**EXERCISE REQUIREMENTS:** Write out every entry below exactly as it appears. Pictures do not belong in the copy.

[Data entries]
+===+

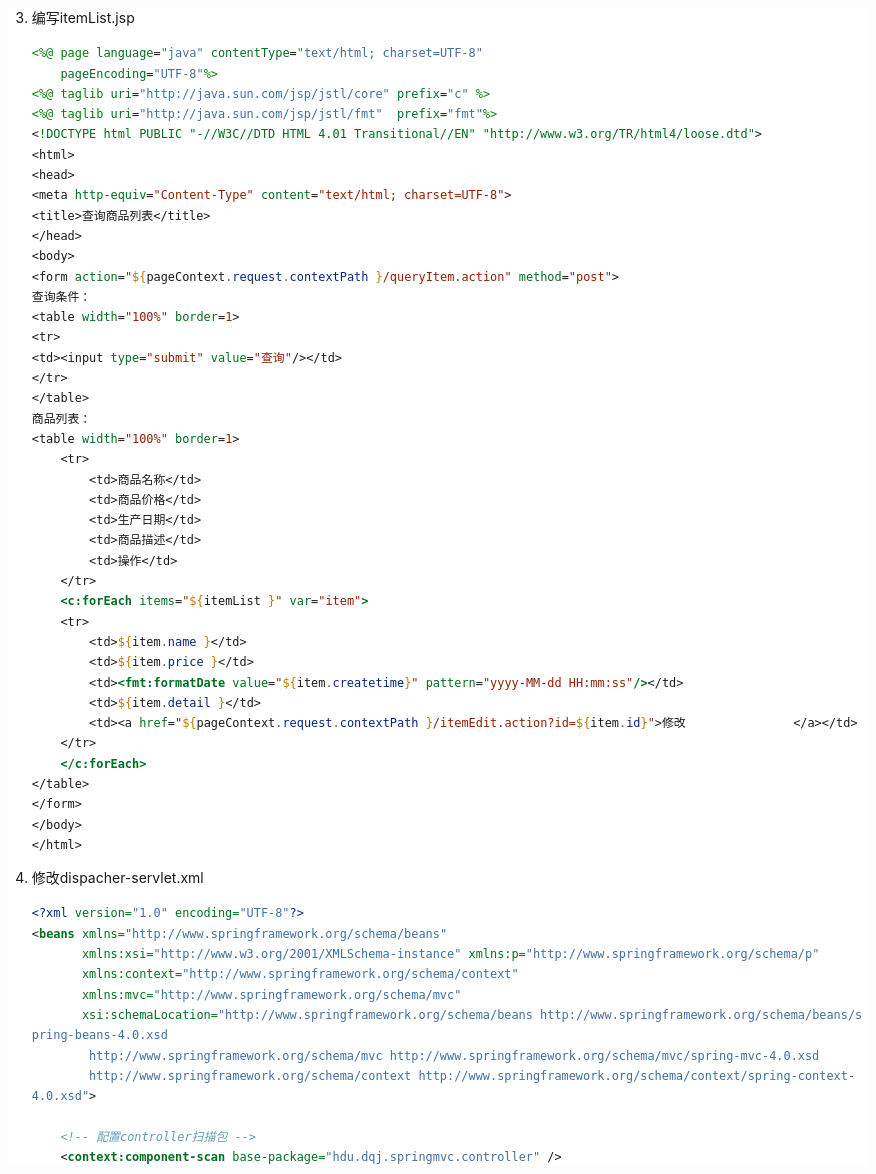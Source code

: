 3. 编写itemList.jsp

   ```jsp
   <%@ page language="java" contentType="text/html; charset=UTF-8"
       pageEncoding="UTF-8"%>
   <%@ taglib uri="http://java.sun.com/jsp/jstl/core" prefix="c" %>
   <%@ taglib uri="http://java.sun.com/jsp/jstl/fmt"  prefix="fmt"%>
   <!DOCTYPE html PUBLIC "-//W3C//DTD HTML 4.01 Transitional//EN" "http://www.w3.org/TR/html4/loose.dtd">
   <html>
   <head>
   <meta http-equiv="Content-Type" content="text/html; charset=UTF-8">
   <title>查询商品列表</title>
   </head>
   <body> 
   <form action="${pageContext.request.contextPath }/queryItem.action" method="post">
   查询条件：
   <table width="100%" border=1>
   <tr>
   <td><input type="submit" value="查询"/></td>
   </tr>
   </table>
   商品列表：
   <table width="100%" border=1>
       <tr>
           <td>商品名称</td>
           <td>商品价格</td>
           <td>生产日期</td>
           <td>商品描述</td>
           <td>操作</td>
       </tr>
       <c:forEach items="${itemList }" var="item">
       <tr>
           <td>${item.name }</td>
           <td>${item.price }</td>
           <td><fmt:formatDate value="${item.createtime}" pattern="yyyy-MM-dd HH:mm:ss"/></td>
           <td>${item.detail }</td>
           <td><a href="${pageContext.request.contextPath }/itemEdit.action?id=${item.id}">修改               </a></td>
       </tr>
       </c:forEach>
   </table>
   </form>
   </body>
   </html>
   ```
   
4. 修改dispacher-servlet.xml

   ```xml
   <?xml version="1.0" encoding="UTF-8"?>
   <beans xmlns="http://www.springframework.org/schema/beans"
          xmlns:xsi="http://www.w3.org/2001/XMLSchema-instance" xmlns:p="http://www.springframework.org/schema/p"
          xmlns:context="http://www.springframework.org/schema/context"
          xmlns:mvc="http://www.springframework.org/schema/mvc"
          xsi:schemaLocation="http://www.springframework.org/schema/beans http://www.springframework.org/schema/beans/spring-beans-4.0.xsd
           http://www.springframework.org/schema/mvc http://www.springframework.org/schema/mvc/spring-mvc-4.0.xsd
           http://www.springframework.org/schema/context http://www.springframework.org/schema/context/spring-context-4.0.xsd">
   
       <!-- 配置controller扫描包 -->
       <context:component-scan base-package="hdu.dqj.springmvc.controller" />
   ```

+===+

**ANSWER FOR THIS EXERCISE:**
Source code

: 3. 编写itemList.jsp

   ```jsp
   <%@ page language="java" contentType="text/html; charset=UTF-8"
       pageEncoding="UTF-8"%>
   <%@ taglib uri="http://java.sun.com/jsp/jstl/core" prefix="c" %>
   <%@ taglib uri="http://java.sun.com/jsp/jstl/fmt"  prefix="fmt"%>
   <!DOCTYPE html PUBLIC "-//W3C//DTD HTML 4.01 Transitional//EN" "http://www.w3.org/TR/html4/loose.dtd">
   <html>
   <head>
   <meta http-equiv="Content-Type" content="text/html; charset=UTF-8">
   <title>查询商品列表</title>
   </head>
   <body> 
   <form action="${pageContext.request.contextPath }/queryItem.action" method="post">
   查询条件：
   <table width="100%" border=1>
   <tr>
   <td><input type="submit" value="查询"/></td>
   </tr>
   </table>
   商品列表：
   <table width="100%" border=1>
       <tr>
           <td>商品名称</td>
           <td>商品价格</td>
           <td>生产日期</td>
           <td>商品描述</td>
           <td>操作</td>
       </tr>
       <c:forEach items="${itemList }" var="item">
       <tr>
           <td>${item.name }</td>
           <td>${item.price }</td>
           <td><fmt:formatDate value="${item.createtime}" pattern="yyyy-MM-dd HH:mm:ss"/></td>
           <td>${item.detail }</td>
           <td><a href="${pageContext.request.contextPath }/itemEdit.action?id=${item.id}">修改               </a></td>
       </tr>
       </c:forEach>
   </table>
   </form>
   </body>
   </html>
   ```
   
4. 修改dispacher-servlet.xml

   ```xml
   <?xml version="1.0" encoding="UTF-8"?>
   <beans xmlns="http://www.springframework.org/schema/beans"
          xmlns:xsi="http://www.w3.org/2001/XMLSchema-instance" xmlns:p="http://www.springframework.org/schema/p"
          xmlns:context="http://www.springframework.org/schema/context"
          xmlns:mvc="http://www.springframework.org/schema/mvc"
          xsi:schemaLocation="http://www.springframework.org/schema/beans http://www.springframework.org/schema/beans/spring-beans-4.0.xsd
           http://www.springframework.org/schema/mvc http://www.springframework.org/schema/mvc/spring-mvc-4.0.xsd
           http://www.springframework.org/schema/context http://www.springframework.org/schema/context/spring-context-4.0.xsd">
   
       <!-- 配置controller扫描包 -->
       <context:component-scan base-package="hdu.dqj.springmvc.controller" />
   ```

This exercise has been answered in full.